V. Resumidamente tal decisão jurisprudencial conclui que “Assim, nos crimes públicos e semi-públicos é sempre admissível a constituição de assistente até ao trânsito em julgado da decisão que colocar termo ao processo, aceitando-o o titular do direito no estado em que se encontrar.”

VI. “(…) o ofendido, mesmo sem intervenção no debate ou julgamento, poderá requerer a constituição de assistente posteriormente para intervir na respectiva fase de recurso, ou seja, do debate ou do julgamento.”

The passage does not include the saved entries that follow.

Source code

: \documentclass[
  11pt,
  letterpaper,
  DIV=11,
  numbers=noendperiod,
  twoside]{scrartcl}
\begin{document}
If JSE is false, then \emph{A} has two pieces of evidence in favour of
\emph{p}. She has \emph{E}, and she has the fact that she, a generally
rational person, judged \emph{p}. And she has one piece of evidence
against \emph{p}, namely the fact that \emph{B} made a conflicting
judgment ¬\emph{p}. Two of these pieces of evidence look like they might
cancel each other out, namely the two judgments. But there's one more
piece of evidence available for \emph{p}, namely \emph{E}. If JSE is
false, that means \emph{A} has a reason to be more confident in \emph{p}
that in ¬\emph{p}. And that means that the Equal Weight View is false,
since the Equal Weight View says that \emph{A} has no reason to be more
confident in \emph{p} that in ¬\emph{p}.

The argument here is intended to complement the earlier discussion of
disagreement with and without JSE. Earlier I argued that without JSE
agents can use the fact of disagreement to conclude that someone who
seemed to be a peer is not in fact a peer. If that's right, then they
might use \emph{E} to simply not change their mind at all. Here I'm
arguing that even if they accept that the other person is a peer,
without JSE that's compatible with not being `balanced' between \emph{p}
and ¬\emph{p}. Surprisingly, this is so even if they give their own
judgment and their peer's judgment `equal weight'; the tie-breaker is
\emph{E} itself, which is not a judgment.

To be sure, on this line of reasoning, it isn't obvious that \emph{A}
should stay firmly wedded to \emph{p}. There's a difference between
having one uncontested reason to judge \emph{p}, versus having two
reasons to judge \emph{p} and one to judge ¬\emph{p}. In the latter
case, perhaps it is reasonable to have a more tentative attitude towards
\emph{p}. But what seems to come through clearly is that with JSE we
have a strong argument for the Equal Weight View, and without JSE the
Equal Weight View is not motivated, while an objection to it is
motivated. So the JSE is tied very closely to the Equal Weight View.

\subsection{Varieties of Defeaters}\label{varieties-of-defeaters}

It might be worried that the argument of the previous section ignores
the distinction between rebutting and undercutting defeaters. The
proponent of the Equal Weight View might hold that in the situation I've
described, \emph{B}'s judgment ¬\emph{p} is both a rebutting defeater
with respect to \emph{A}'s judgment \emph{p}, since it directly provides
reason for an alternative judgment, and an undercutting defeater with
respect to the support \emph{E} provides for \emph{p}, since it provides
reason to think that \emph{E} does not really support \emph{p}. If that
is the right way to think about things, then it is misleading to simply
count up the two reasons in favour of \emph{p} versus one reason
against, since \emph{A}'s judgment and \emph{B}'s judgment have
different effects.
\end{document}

VII. A 01.08.2024 a recorrente deu entrada do recurso de decisão de não pronúncia do arguido (pois apesar de não ter sido ainda notificada do (in)deferimento da constituição de assistente continuava a correr prazo de recurso.)

VIII. Por despacho de 13.08.2024, o douto tribunal a quo indeferiu o requerimento de constituição de assistente e, consequentemente não admitiu aquele recurso do despacho de não pronúncia.

IX. Não podemos aceitar que perante uma decisão final desfavorável, a vítima não possa constituir-se assistente interpor o respectivo recurso, pois tal premissa coloca em causa a unidade do sistema jurídico português

X. Face ao exposto, a decisão recorrida violou de forma manifesta o disposto nos arts. 68/1, 3 a) b) e c) e 401º/1 b), do CPP, razão pela qual não deve ser mantida.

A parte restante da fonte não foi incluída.